武田薫(スポーツライター)
5月12日に行われた仙台国際ハーフマラソンで川内優輝に会った。1週間後に挙式を控え、独身最後の大会なのだと笑っていたが、いつになく引き締まった表情は、慶事とは思えないものだった。
「公務員ランナー」あるいは「史上最強の市民ランナー」として名をはせた川内は、3月末に10年間勤めた埼玉県庁を退職してプロ活動に入った。現在の目標は東京オリンピック(五輪)ではない。10月5日にカタールのドーハで開かれる世界陸上選手権を目標としている。
東京五輪の代表資格は満たしているが、陸連からの内定通知はまだない。陸連としては、人気者に五輪の代表選考会「MGC(マラソングランドチャンピオンシップ)」に出てほしい。しかし、そのMGCは世界選手権の3週間前にあり、陸連は重複出場を認めていない。それならば、と川内はMGC、すなわち東京五輪より世界陸上を選んだ。このレースがプロ転向した川内の最初の勝負になる。
過去10年でほぼ100回のフルマラソンを走り、自己ベストは6年前の2時間8分14秒。これは現役選手では10番目の記録で、トラックでのタイムも劣るために、川内はスピードのない選手と評価されてきた。
これまでは県職員としての勤務があって、単独ではできない追い込み練習は週末のレースで代替させたが、さすがに夏の走り込みまではできなかった。
今年は6月から北海道の釧路を拠点に、じっくりスピード強化に取り組む計画で、記録は必ず伸びると確信している。新たなマラソン人生に期待し、その動機付けとして据えたのが世界選手権なのだ。プロとは単に金の話ではない。自立であり、経済的自立が競技生活の自立に結び付く。
水泳の北島康介、体操の内村航平、もっと前には女子マラソンの有森裕子もプロ宣言をした。ただ、彼らの場合は競技プロとしてではなく、肖像権やイメージを確保するいわば権利プロであり、国内限定のプロだ。
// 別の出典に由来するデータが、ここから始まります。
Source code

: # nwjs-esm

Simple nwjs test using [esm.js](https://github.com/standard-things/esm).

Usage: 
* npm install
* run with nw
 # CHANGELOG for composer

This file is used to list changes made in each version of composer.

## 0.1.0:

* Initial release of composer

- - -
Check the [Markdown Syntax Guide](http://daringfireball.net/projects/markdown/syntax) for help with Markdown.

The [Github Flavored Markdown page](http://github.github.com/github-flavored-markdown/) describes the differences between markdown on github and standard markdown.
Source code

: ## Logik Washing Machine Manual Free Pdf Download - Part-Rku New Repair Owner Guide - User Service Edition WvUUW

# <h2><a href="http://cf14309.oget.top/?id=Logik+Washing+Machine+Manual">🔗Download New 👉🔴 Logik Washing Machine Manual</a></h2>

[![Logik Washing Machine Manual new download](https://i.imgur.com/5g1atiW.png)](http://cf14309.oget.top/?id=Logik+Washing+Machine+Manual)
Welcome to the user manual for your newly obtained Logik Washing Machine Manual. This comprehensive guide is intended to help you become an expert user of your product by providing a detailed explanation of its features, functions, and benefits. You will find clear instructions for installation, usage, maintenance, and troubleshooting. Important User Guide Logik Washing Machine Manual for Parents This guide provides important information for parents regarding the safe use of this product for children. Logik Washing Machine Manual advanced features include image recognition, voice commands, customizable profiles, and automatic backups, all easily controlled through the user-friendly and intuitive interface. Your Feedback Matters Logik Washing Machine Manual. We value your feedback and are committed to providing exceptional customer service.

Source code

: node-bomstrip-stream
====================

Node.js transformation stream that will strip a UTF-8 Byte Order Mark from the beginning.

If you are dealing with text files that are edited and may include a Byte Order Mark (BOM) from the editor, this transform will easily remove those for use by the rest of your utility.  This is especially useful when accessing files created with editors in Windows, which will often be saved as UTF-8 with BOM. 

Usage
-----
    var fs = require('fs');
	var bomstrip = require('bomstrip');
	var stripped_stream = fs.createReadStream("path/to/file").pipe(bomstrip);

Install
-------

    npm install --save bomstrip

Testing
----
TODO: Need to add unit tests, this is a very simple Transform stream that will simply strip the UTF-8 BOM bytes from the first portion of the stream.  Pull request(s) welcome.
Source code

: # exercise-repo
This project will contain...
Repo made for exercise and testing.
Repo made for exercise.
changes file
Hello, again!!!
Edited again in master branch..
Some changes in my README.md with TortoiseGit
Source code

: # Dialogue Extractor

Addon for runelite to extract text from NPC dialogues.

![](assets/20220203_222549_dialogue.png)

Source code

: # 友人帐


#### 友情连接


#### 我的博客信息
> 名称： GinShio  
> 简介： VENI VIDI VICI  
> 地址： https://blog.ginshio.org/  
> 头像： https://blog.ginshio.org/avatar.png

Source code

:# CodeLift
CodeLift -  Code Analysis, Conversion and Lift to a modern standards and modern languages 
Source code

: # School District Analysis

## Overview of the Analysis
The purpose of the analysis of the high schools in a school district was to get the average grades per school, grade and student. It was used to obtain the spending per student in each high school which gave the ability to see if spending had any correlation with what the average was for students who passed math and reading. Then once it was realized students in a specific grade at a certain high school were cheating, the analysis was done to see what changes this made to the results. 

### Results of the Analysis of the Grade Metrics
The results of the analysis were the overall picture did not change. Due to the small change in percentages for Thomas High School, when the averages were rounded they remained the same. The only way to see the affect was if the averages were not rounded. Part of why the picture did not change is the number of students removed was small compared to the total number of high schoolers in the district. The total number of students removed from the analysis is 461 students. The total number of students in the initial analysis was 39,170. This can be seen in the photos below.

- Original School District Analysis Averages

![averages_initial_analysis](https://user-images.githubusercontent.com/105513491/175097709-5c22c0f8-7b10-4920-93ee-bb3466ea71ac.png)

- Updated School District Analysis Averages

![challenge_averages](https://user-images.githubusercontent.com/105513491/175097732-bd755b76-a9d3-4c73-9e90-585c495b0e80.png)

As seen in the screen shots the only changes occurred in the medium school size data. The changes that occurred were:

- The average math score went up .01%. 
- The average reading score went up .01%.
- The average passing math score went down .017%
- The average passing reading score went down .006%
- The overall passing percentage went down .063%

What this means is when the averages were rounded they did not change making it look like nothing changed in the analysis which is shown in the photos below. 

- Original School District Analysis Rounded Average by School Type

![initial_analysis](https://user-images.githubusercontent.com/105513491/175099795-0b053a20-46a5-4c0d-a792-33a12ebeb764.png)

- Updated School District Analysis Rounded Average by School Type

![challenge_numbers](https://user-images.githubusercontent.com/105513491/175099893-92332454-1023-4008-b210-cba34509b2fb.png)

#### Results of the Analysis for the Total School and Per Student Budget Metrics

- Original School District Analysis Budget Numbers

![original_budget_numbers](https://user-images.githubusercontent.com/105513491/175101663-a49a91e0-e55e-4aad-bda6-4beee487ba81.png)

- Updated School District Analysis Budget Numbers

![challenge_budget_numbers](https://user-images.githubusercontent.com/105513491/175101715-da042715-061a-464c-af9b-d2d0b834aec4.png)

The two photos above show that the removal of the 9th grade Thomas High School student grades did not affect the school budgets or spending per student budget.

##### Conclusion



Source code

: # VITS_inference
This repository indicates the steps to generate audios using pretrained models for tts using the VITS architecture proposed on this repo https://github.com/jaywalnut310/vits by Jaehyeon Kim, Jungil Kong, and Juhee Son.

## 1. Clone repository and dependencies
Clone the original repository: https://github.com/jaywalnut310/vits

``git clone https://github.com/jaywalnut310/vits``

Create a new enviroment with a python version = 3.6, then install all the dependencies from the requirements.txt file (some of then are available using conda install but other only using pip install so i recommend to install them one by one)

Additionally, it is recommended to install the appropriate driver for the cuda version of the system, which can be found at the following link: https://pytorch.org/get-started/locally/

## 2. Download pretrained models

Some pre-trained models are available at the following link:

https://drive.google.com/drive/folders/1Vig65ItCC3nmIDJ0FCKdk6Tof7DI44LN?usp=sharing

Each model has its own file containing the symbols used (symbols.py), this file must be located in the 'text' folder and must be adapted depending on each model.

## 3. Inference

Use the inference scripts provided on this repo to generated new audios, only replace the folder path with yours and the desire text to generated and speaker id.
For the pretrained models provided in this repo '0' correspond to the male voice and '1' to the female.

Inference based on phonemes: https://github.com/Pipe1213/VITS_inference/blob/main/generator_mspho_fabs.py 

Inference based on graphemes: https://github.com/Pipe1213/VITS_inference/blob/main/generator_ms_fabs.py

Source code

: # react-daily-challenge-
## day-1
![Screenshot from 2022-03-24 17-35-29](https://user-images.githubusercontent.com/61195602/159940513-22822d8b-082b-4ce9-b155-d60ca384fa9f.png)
私は彼らをダミープロと呼ぶ。平たく言えば、競技力を前提に稼ぐのではなく、「後払い」である。
国内ではバスケットボール、バレーボール、卓球などが相次いでプロリーグを結成しているが、競技でまっとうな金額を手にできるのは野球、テニス、相撲のほかは辛うじてサッカーくらいである。
今年1月の全豪オープンで優勝した大坂なおみの賞金は3億円で、水泳やバドミントンの賞金大会とはケタが二つも違う。さらに問題なのは、日本独自の実業団の存在だろう。

国際陸連は1991年の東京会議で、日本選手が胸につける企業ロゴを広告と認定した。実業団は実質プロだが、80年代に活躍した中山竹通が「オレはプロだ」と言って厳重注意を受けたように、建前だけ残ったままなのだ。ある程度の記録を持つマラソン選手には出場料も出ており(裏で)、こうしたガラパゴス的な矛盾を挙げればきりがない。だからこそ、川内優輝のプロ宣言の必然性に注目したい。
プロ宣言は、2018年4月のボストンマラソンで優勝し、帰国した空港だった。マラソンで食っていけると確信したのだろう。その判断は正しい。